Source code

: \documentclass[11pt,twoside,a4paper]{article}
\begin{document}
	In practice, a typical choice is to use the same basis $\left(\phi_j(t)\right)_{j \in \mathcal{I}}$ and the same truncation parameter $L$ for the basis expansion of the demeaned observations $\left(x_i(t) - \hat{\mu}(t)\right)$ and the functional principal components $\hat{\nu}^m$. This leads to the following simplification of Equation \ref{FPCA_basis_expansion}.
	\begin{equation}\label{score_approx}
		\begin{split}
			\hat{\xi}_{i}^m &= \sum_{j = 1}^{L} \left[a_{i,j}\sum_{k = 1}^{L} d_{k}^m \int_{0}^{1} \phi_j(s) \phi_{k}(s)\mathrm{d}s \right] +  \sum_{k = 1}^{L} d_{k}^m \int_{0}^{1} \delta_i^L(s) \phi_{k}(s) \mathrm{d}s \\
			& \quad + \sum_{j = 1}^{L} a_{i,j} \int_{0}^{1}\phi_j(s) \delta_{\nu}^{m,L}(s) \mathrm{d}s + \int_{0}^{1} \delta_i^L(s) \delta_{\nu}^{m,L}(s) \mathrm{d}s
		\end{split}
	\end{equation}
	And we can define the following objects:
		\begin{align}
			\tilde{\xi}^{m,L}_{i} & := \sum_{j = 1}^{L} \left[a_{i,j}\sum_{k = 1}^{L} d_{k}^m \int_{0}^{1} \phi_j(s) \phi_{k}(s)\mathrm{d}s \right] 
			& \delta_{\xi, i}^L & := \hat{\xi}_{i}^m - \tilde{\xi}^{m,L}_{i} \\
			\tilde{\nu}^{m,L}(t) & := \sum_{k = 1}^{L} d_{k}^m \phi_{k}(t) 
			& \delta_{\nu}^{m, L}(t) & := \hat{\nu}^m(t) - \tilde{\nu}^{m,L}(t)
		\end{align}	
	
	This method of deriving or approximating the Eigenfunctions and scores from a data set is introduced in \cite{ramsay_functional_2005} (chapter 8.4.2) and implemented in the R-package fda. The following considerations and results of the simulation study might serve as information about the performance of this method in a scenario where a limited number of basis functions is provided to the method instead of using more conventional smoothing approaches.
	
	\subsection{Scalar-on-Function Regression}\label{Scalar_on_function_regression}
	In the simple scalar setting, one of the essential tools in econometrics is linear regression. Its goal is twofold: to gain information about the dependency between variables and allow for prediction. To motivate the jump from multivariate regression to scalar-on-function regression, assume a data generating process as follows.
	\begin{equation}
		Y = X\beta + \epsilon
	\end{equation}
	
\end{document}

------------------------------

- **EXERCISE DESCRIPTION**
From the first line to the last, copy the records without alteration.

- **EXERCISE SOLUTION**
Source code

: \documentclass[11pt,twoside,a4paper]{article}
\begin{document}
	In practice, a typical choice is to use the same basis $\left(\phi_j(t)\right)_{j \in \mathcal{I}}$ and the same truncation parameter $L$ for the basis expansion of the demeaned observations $\left(x_i(t) - \hat{\mu}(t)\right)$ and the functional principal components $\hat{\nu}^m$. This leads to the following simplification of Equation \ref{FPCA_basis_expansion}.
	\begin{equation}\label{score_approx}
		\begin{split}
			\hat{\xi}_{i}^m &= \sum_{j = 1}^{L} \left[a_{i,j}\sum_{k = 1}^{L} d_{k}^m \int_{0}^{1} \phi_j(s) \phi_{k}(s)\mathrm{d}s \right] +  \sum_{k = 1}^{L} d_{k}^m \int_{0}^{1} \delta_i^L(s) \phi_{k}(s) \mathrm{d}s \\
			& \quad + \sum_{j = 1}^{L} a_{i,j} \int_{0}^{1}\phi_j(s) \delta_{\nu}^{m,L}(s) \mathrm{d}s + \int_{0}^{1} \delta_i^L(s) \delta_{\nu}^{m,L}(s) \mathrm{d}s
		\end{split}
	\end{equation}
	And we can define the following objects:
		\begin{align}
			\tilde{\xi}^{m,L}_{i} & := \sum_{j = 1}^{L} \left[a_{i,j}\sum_{k = 1}^{L} d_{k}^m \int_{0}^{1} \phi_j(s) \phi_{k}(s)\mathrm{d}s \right] 
			& \delta_{\xi, i}^L & := \hat{\xi}_{i}^m - \tilde{\xi}^{m,L}_{i} \\
			\tilde{\nu}^{m,L}(t) & := \sum_{k = 1}^{L} d_{k}^m \phi_{k}(t) 
			& \delta_{\nu}^{m, L}(t) & := \hat{\nu}^m(t) - \tilde{\nu}^{m,L}(t)
		\end{align}	
	
	This method of deriving or approximating the Eigenfunctions and scores from a data set is introduced in \cite{ramsay_functional_2005} (chapter 8.4.2) and implemented in the R-package fda. The following considerations and results of the simulation study might serve as information about the performance of this method in a scenario where a limited number of basis functions is provided to the method instead of using more conventional smoothing approaches.
	
	\subsection{Scalar-on-Function Regression}\label{Scalar_on_function_regression}
	In the simple scalar setting, one of the essential tools in econometrics is linear regression. Its goal is twofold: to gain information about the dependency between variables and allow for prediction. To motivate the jump from multivariate regression to scalar-on-function regression, assume a data generating process as follows.
	\begin{equation}
		Y = X\beta + \epsilon
	\end{equation}
	
\end{document}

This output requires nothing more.